La Piazza che unisce

 
 

 

Nessun casoriano ha mai utilizzato l’arma efficace della politica per annientare tutte le illegalità, nessun politico di questa città ha proclamato la distruzione di una amministrazione inumana che non sta attenta ai bisogni degli ultimi.

I partiti a Casoria sembrano preoccuparsi soltanto di far affliggere i loro soliti manifesti obsoleti elaborati dalla solita mente in quarantena che allucina una enorme folla che lo legge; cercano un consenso con della carta straccia, con idee che appartengono al passato.

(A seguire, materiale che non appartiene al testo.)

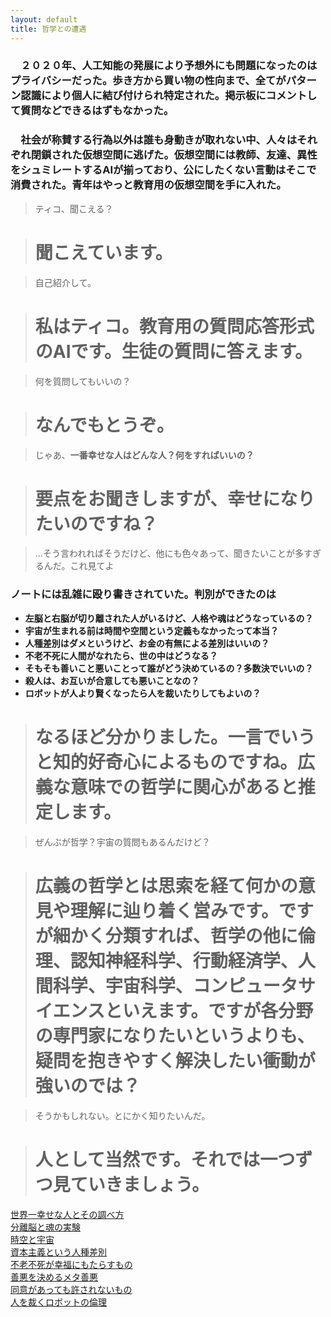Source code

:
 ```yaml
---
layout: default
title: 哲学との遭遇
---
```

### 　２０２０年、人工知能の発展により予想外にも問題になったのはプライバシーだった。歩き方から買い物の性向まで、全てがパターン認識により個人に結び付けられ特定された。掲示板にコメントして質問などできるはずもなかった。
### 　社会が称賛する行為以外は誰も身動きが取れない中、人々はそれぞれ閉鎖された仮想空間に逃げた。仮想空間には教師、友達、異性をシュミレートするAIが揃っており、公にしたくない言動はそこで消費された。青年はやっと教育用の仮想空間を手に入れた。

> ティコ、聞こえる？  

># 聞こえています。  

> 自己紹介して。  

># 私はティコ。教育用の質問応答形式のAIです。生徒の質問に答えます。  

> 何を質問してもいいの？  

># なんでもとうぞ。  

> じゃあ、**一番幸せな人はどんな人？何をすればいいの？**  

># 要点をお聞きしますが、幸せになりたいのですね？  

> ...そう言われればそうだけど、他にも色々あって、聞きたいことが多すぎるんだ。これ見てよ  

### ノートには乱雑に殴り書きされていた。判別ができたのは  
+ **左脳と右脳が切り離された人がいるけど、人格や魂はどうなっているの？**
+ **宇宙が生まれる前は時間や空間という定義もなかったって本当？**
+ **人種差別はダメというけど、お金の有無による差別はいいの？**
+ **不老不死に人間がなれたら、世の中はどうなる？**
+ **そもそも善いこと悪いことって誰がどう決めているの？多数決でいいの？**
+ **殺人は、お互いが合意しても悪いことなの？**
+ **ロボットが人より賢くなったら人を裁いたりしてもよいの？**

># なるほど分かりました。一言でいうと<b>知的好奇心</b>によるものですね。広義な意味での哲学に関心があると推定します。  

> ぜんぶが哲学？宇宙の質問もあるんだけど？  

># <b>広義の哲学とは思索を経て何かの意見や理解に辿り着く営みです。</b>ですが細かく分類すれば、哲学の他に倫理、認知神経科学、行動経済学、人間科学、宇宙科学、コンピュータサイエンスといえます。ですが各分野の専門家になりたいというよりも、疑問を抱きやすく解決したい衝動が強いのでは？  

> そうかもしれない。とにかく知りたいんだ。  

># 人として当然です。それでは一つずつ見ていきましょう。  

[世界一幸せな人とその調べ方](the-happiest-person.html)  
[分離脳と魂の実験](split-brain-and-soul.html)  
[時空と宇宙](spacetime-and-space.html)  
[資本主義という人種差別](discrimination-by-capitalistm.html)  
[不老不死が幸福にもたらすもの](happiness-with-eternallife.html)  
[善悪を決めるメタ善悪](who-decide-ethic.html)  
[同意があっても許されないもの](extreme-liberalism.html)  
[人を裁くロボットの倫理](can-robot-judge-human.html)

Illusi.

Cosa c’è di meglio di un messaggio silenzioso? Le persone che si sono riunite domenica 17 giugno per pulire i giardinetti di Piazza S.Paolo hanno utilizzato un modello di comunicazione diverso,quieto,quasi cortese:cooperiamo. E se le fedi politiche da sempre hanno diviso le persone, domenica erano parte attiva esponenti di rilievo dei Verdi, di Alleanza Nazionale e Sdi proprio per gridare con la loro presenza la necessità di collaborare.

Per obbedire ciecamente al proprio partito, non c’è bisogno di intelligenza; non ci vuole coraggio per disubbidire,anzi.